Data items

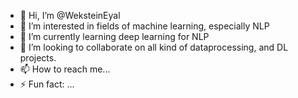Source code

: - 👋 Hi, I’m @WeksteinEyal
- 👀 I’m interested in fields of machine learning, especially NLP
- 🌱 I’m currently learning deep learning for NLP
- 💞️ I’m looking to collaborate on all kind of dataprocessing, and DL projects.
- 📫 How to reach me...
- ⚡ Fun fact: ...

<!---
WeksteinEyal/WeksteinEyal is a ✨ special ✨ repository because its `README.md` (this file) appears on your GitHub profile.
You can click the Preview link to take a look at your changes.
--->
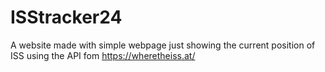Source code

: # ISStracker24

A website made with simple webpage just showing the current position of ISS using the API fom https://wheretheiss.at/
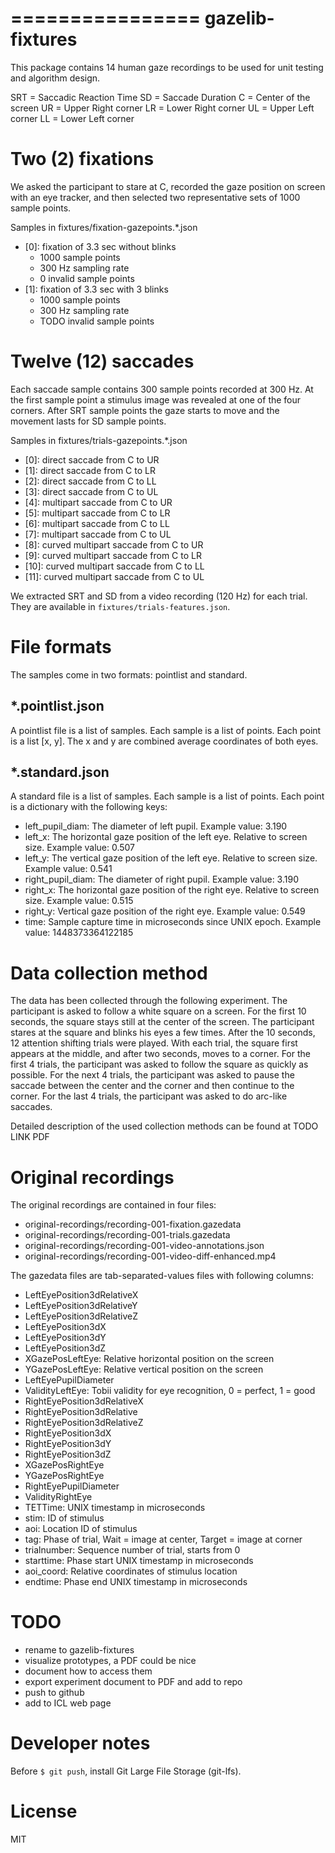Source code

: ================
gazelib-fixtures
================

This package contains 14 human gaze recordings to be used for unit testing and algorithm design.

SRT = Saccadic Reaction Time
SD = Saccade Duration
C = Center of the screen
UR = Upper Right corner
LR = Lower Right corner
UL = Upper Left corner
LL = Lower Left corner

Two (2) fixations
=================
We asked the participant to stare at C, recorded the gaze position on screen with an eye tracker, and then selected two representative sets of 1000 sample points.

Samples in fixtures/fixation-gazepoints.\*.json
- [0]: fixation of 3.3 sec without blinks
  - 1000 sample points
  - 300 Hz sampling rate
  - 0 invalid sample points
- [1]: fixation of 3.3 sec with 3 blinks
  - 1000 sample points
  - 300 Hz sampling rate
  - TODO invalid sample points

Twelve (12) saccades
====================
Each saccade sample contains 300 sample points recorded at 300 Hz. At the first sample point a stimulus image was revealed at one of the four corners. After SRT sample points the gaze starts to move and the movement lasts for SD sample points.

Samples in fixtures/trials-gazepoints.\*.json
- [0]: direct saccade from C to UR
- [1]: direct saccade from C to LR
- [2]: direct saccade from C to LL
- [3]: direct saccade from C to UL
- [4]: multipart saccade from C to UR
- [5]: multipart saccade from C to LR
- [6]: multipart saccade from C to LL
- [7]: multipart saccade from C to UL
- [8]: curved multipart saccade from C to UR
- [9]: curved multipart saccade from C to LR
- [10]: curved multipart saccade from C to LL
- [11]: curved multipart saccade from C to UL

We extracted SRT and SD from a video recording (120 Hz) for each trial. They are available in ``fixtures/trials-features.json``.

File formats
============

The samples come in two formats: pointlist and standard.

\*.pointlist.json
-----------------

A pointlist file is a list of samples. Each sample is a list of points. Each point is a list [x, y]. The x and y are combined average coordinates of both eyes.


\*.standard.json
----------------

A standard file is a list of samples. Each sample is a list of points. Each point is a dictionary with the following keys:

- left_pupil_diam: The diameter of left pupil. Example value: 3.190
- left_x: The horizontal gaze position of the left eye. Relative to screen size. Example value: 0.507
- left_y: The vertical gaze position of the left eye. Relative to screen size. Example value: 0.541
- right_pupil_diam: The diameter of right pupil. Example value: 3.190
- right_x: The horizontal gaze position of the right eye. Relative to screen size. Example value: 0.515
- right_y: Vertical gaze position of the right eye. Example value: 0.549
- time: Sample capture time in microseconds since UNIX epoch. Example value: 1448373364122185



Data collection method
======================

The data has been collected through the following experiment. The participant is asked to follow a white square on a screen. For the first 10 seconds, the square stays still at the center of the screen. The participant stares at the square and blinks his eyes a few times. After the 10 seconds, 12 attention shifting trials were played. With each trial, the square first appears at the middle, and after two seconds, moves to a corner. For the first 4 trials, the participant was asked to follow the square as quickly as possible. For the next 4 trials, the participant was asked to pause the saccade between the center and the corner and then continue to the corner. For the last 4 trials, the participant was asked to do arc-like saccades.

Detailed description of the used collection methods can be found at TODO LINK PDF


Original recordings
===================

The original recordings are contained in four files:

- original-recordings/recording-001-fixation.gazedata
- original-recordings/recording-001-trials.gazedata
- original-recordings/recording-001-video-annotations.json
- original-recordings/recording-001-video-diff-enhanced.mp4

The gazedata files are tab-separated-values files with following columns:

- LeftEyePosition3dRelativeX
- LeftEyePosition3dRelativeY
- LeftEyePosition3dRelativeZ
- LeftEyePosition3dX
- LeftEyePosition3dY
- LeftEyePosition3dZ
- XGazePosLeftEye: Relative horizontal position on the screen
- YGazePosLeftEye: Relative vertical position on the screen
- LeftEyePupilDiameter
- ValidityLeftEye: Tobii validity for eye recognition, 0 = perfect, 1 = good
- RightEyePosition3dRelativeX
- RightEyePosition3dRelative
- RightEyePosition3dRelativeZ
- RightEyePosition3dX
- RightEyePosition3dY
- RightEyePosition3dZ
- XGazePosRightEye
- YGazePosRightEye
- RightEyePupilDiameter
- ValidityRightEye
- TETTime: UNIX timestamp in microseconds
- stim: ID of stimulus
- aoi: Location ID of stimulus
- tag: Phase of trial, Wait = image at center, Target = image at corner
- trialnumber: Sequence number of trial, starts from 0
- starttime: Phase start UNIX timestamp in microseconds
- aoi_coord: Relative coordinates of stimulus location
- endtime: Phase end UNIX timestamp in microseconds



TODO
====

- rename to gazelib-fixtures
- visualize prototypes, a PDF could be nice
- document how to access them
- export experiment document to PDF and add to repo
- push to github
- add to ICL web page


Developer notes
===============

Before ``$ git push``, install Git Large File Storage (git-lfs).


License
=======

MIT
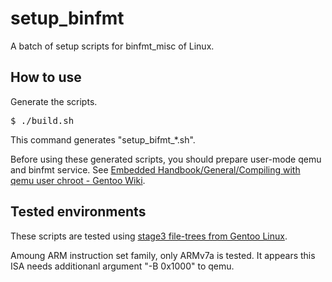# setup\_binfmt
A batch of setup scripts for binfmt\_misc of Linux.

## How to use
Generate the scripts.
<pre>
$ ./build.sh
</pre>
This command generates "setup\_bifmt\_\*.sh".

Before using these generated scripts, you should prepare user-mode qemu and binfmt service.
See
[Embedded Handbook/General/Compiling with qemu user chroot - Gentoo Wiki](https://wiki.gentoo.org/wiki/Embedded_Handbook/General/Compiling_with_qemu_user_chroot).

## Tested environments
These scripts are tested using
[stage3 file-trees from Gentoo Linux](https://www.gentoo.org/downloads/).

Amoung ARM instruction set family, only ARMv7a is tested.
It appears this ISA needs additionanl argument "-B 0x1000" to qemu.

» Exercise description
All records above must be copied exactly, though the pictures they hold are to be left out.

» Output below
Source code

: - 👋 Hi, I’m @WeksteinEyal
- 👀 I’m interested in fields of machine learning, especially NLP
- 🌱 I’m currently learning deep learning for NLP
- 💞️ I’m looking to collaborate on all kind of dataprocessing, and DL projects.
- 📫 How to reach me...
- ⚡ Fun fact: ...

<!---
WeksteinEyal/WeksteinEyal is a ✨ special ✨ repository because its `README.md` (this file) appears on your GitHub profile.
You can click the Preview link to take a look at your changes.
--->
Source code

: # ISStracker24

A website made with simple webpage just showing the current position of ISS using the API fom https://wheretheiss.at/
Source code

: ================
gazelib-fixtures
================

This package contains 14 human gaze recordings to be used for unit testing and algorithm design.

SRT = Saccadic Reaction Time
SD = Saccade Duration
C = Center of the screen
UR = Upper Right corner
LR = Lower Right corner
UL = Upper Left corner
LL = Lower Left corner

Two (2) fixations
=================
We asked the participant to stare at C, recorded the gaze position on screen with an eye tracker, and then selected two representative sets of 1000 sample points.

Samples in fixtures/fixation-gazepoints.\*.json
- [0]: fixation of 3.3 sec without blinks
  - 1000 sample points
  - 300 Hz sampling rate
  - 0 invalid sample points
- [1]: fixation of 3.3 sec with 3 blinks
  - 1000 sample points
  - 300 Hz sampling rate
  - TODO invalid sample points

Twelve (12) saccades
====================
Each saccade sample contains 300 sample points recorded at 300 Hz. At the first sample point a stimulus image was revealed at one of the four corners. After SRT sample points the gaze starts to move and the movement lasts for SD sample points.

Samples in fixtures/trials-gazepoints.\*.json
- [0]: direct saccade from C to UR
- [1]: direct saccade from C to LR
- [2]: direct saccade from C to LL
- [3]: direct saccade from C to UL
- [4]: multipart saccade from C to UR
- [5]: multipart saccade from C to LR
- [6]: multipart saccade from C to LL
- [7]: multipart saccade from C to UL
- [8]: curved multipart saccade from C to UR
- [9]: curved multipart saccade from C to LR
- [10]: curved multipart saccade from C to LL
- [11]: curved multipart saccade from C to UL

We extracted SRT and SD from a video recording (120 Hz) for each trial. They are available in ``fixtures/trials-features.json``.

File formats
============

The samples come in two formats: pointlist and standard.

\*.pointlist.json
-----------------

A pointlist file is a list of samples. Each sample is a list of points. Each point is a list [x, y]. The x and y are combined average coordinates of both eyes.


\*.standard.json
----------------

A standard file is a list of samples. Each sample is a list of points. Each point is a dictionary with the following keys:

- left_pupil_diam: The diameter of left pupil. Example value: 3.190
- left_x: The horizontal gaze position of the left eye. Relative to screen size. Example value: 0.507
- left_y: The vertical gaze position of the left eye. Relative to screen size. Example value: 0.541
- right_pupil_diam: The diameter of right pupil. Example value: 3.190
- right_x: The horizontal gaze position of the right eye. Relative to screen size. Example value: 0.515
- right_y: Vertical gaze position of the right eye. Example value: 0.549
- time: Sample capture time in microseconds since UNIX epoch. Example value: 1448373364122185



Data collection method
======================

The data has been collected through the following experiment. The participant is asked to follow a white square on a screen. For the first 10 seconds, the square stays still at the center of the screen. The participant stares at the square and blinks his eyes a few times. After the 10 seconds, 12 attention shifting trials were played. With each trial, the square first appears at the middle, and after two seconds, moves to a corner. For the first 4 trials, the participant was asked to follow the square as quickly as possible. For the next 4 trials, the participant was asked to pause the saccade between the center and the corner and then continue to the corner. For the last 4 trials, the participant was asked to do arc-like saccades.

Detailed description of the used collection methods can be found at TODO LINK PDF


Original recordings
===================

The original recordings are contained in four files:

- original-recordings/recording-001-fixation.gazedata
- original-recordings/recording-001-trials.gazedata
- original-recordings/recording-001-video-annotations.json
- original-recordings/recording-001-video-diff-enhanced.mp4

The gazedata files are tab-separated-values files with following columns:

- LeftEyePosition3dRelativeX
- LeftEyePosition3dRelativeY
- LeftEyePosition3dRelativeZ
- LeftEyePosition3dX
- LeftEyePosition3dY
- LeftEyePosition3dZ
- XGazePosLeftEye: Relative horizontal position on the screen
- YGazePosLeftEye: Relative vertical position on the screen
- LeftEyePupilDiameter
- ValidityLeftEye: Tobii validity for eye recognition, 0 = perfect, 1 = good
- RightEyePosition3dRelativeX
- RightEyePosition3dRelative
- RightEyePosition3dRelativeZ
- RightEyePosition3dX
- RightEyePosition3dY
- RightEyePosition3dZ
- XGazePosRightEye
- YGazePosRightEye
- RightEyePupilDiameter
- ValidityRightEye
- TETTime: UNIX timestamp in microseconds
- stim: ID of stimulus
- aoi: Location ID of stimulus
- tag: Phase of trial, Wait = image at center, Target = image at corner
- trialnumber: Sequence number of trial, starts from 0
- starttime: Phase start UNIX timestamp in microseconds
- aoi_coord: Relative coordinates of stimulus location
- endtime: Phase end UNIX timestamp in microseconds



TODO
====

- rename to gazelib-fixtures
- visualize prototypes, a PDF could be nice
- document how to access them
- export experiment document to PDF and add to repo
- push to github
- add to ICL web page


Developer notes
===============

Before ``$ git push``, install Git Large File Storage (git-lfs).


License
=======

MIT
# setup\_binfmt
A batch of setup scripts for binfmt\_misc of Linux.

## How to use
Generate the scripts.
<pre>
$ ./build.sh
</pre>
This command generates "setup\_bifmt\_\*.sh".

Before using these generated scripts, you should prepare user-mode qemu and binfmt service.
See
[Embedded Handbook/General/Compiling with qemu user chroot - Gentoo Wiki](https://wiki.gentoo.org/wiki/Embedded_Handbook/General/Compiling_with_qemu_user_chroot).

## Tested environments
These scripts are tested using
[stage3 file-trees from Gentoo Linux](https://www.gentoo.org/downloads/).

Amoung ARM instruction set family, only ARMv7a is tested.
It appears this ISA needs additionanl argument "-B 0x1000" to qemu.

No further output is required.